Information given START

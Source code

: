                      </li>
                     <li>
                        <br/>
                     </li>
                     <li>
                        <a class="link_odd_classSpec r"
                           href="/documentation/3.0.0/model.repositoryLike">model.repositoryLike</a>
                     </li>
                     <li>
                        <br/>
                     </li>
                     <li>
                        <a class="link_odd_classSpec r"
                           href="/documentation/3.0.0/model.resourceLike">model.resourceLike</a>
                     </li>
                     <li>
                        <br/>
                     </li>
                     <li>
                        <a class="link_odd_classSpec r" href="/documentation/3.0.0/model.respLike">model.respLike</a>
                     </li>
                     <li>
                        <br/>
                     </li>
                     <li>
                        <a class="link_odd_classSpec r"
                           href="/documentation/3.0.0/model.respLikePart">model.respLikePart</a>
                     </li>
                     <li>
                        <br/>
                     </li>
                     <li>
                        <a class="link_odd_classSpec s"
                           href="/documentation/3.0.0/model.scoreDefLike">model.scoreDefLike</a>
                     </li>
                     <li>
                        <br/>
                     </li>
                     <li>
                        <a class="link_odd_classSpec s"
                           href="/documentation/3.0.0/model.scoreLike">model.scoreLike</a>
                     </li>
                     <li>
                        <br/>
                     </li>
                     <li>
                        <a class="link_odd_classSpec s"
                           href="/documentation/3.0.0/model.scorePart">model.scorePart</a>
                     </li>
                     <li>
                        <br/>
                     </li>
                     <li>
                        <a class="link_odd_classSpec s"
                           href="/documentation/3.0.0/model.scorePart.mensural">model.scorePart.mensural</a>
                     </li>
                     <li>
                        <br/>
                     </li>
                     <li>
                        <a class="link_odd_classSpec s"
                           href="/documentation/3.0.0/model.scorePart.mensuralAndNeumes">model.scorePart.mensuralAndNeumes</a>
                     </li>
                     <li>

Information given END

• **Work instruction**
All the data above must be copied again. Leave nothing out.

• **Solution for this exercise**
Source code

:                      </li>
                     <li>
                        <br/>
                     </li>
                     <li>
                        <a class="link_odd_classSpec r"
                           href="/documentation/3.0.0/model.repositoryLike">model.repositoryLike</a>
                     </li>
                     <li>
                        <br/>
                     </li>
                     <li>
                        <a class="link_odd_classSpec r"
                           href="/documentation/3.0.0/model.resourceLike">model.resourceLike</a>
                     </li>
                     <li>
                        <br/>
                     </li>
                     <li>
                        <a class="link_odd_classSpec r" href="/documentation/3.0.0/model.respLike">model.respLike</a>
                     </li>
                     <li>
                        <br/>
                     </li>
                     <li>
                        <a class="link_odd_classSpec r"
                           href="/documentation/3.0.0/model.respLikePart">model.respLikePart</a>
                     </li>
                     <li>
                        <br/>
                     </li>
                     <li>
                        <a class="link_odd_classSpec s"
                           href="/documentation/3.0.0/model.scoreDefLike">model.scoreDefLike</a>
                     </li>
                     <li>
                        <br/>
                     </li>
                     <li>
                        <a class="link_odd_classSpec s"
                           href="/documentation/3.0.0/model.scoreLike">model.scoreLike</a>
                     </li>
                     <li>
                        <br/>
                     </li>
                     <li>
                        <a class="link_odd_classSpec s"
                           href="/documentation/3.0.0/model.scorePart">model.scorePart</a>
                     </li>
                     <li>
                        <br/>
                     </li>
                     <li>
                        <a class="link_odd_classSpec s"
                           href="/documentation/3.0.0/model.scorePart.mensural">model.scorePart.mensural</a>
                     </li>
                     <li>
                        <br/>
                     </li>
                     <li>
                        <a class="link_odd_classSpec s"
                           href="/documentation/3.0.0/model.scorePart.mensuralAndNeumes">model.scorePart.mensuralAndNeumes</a>
                     </li>
                     <li>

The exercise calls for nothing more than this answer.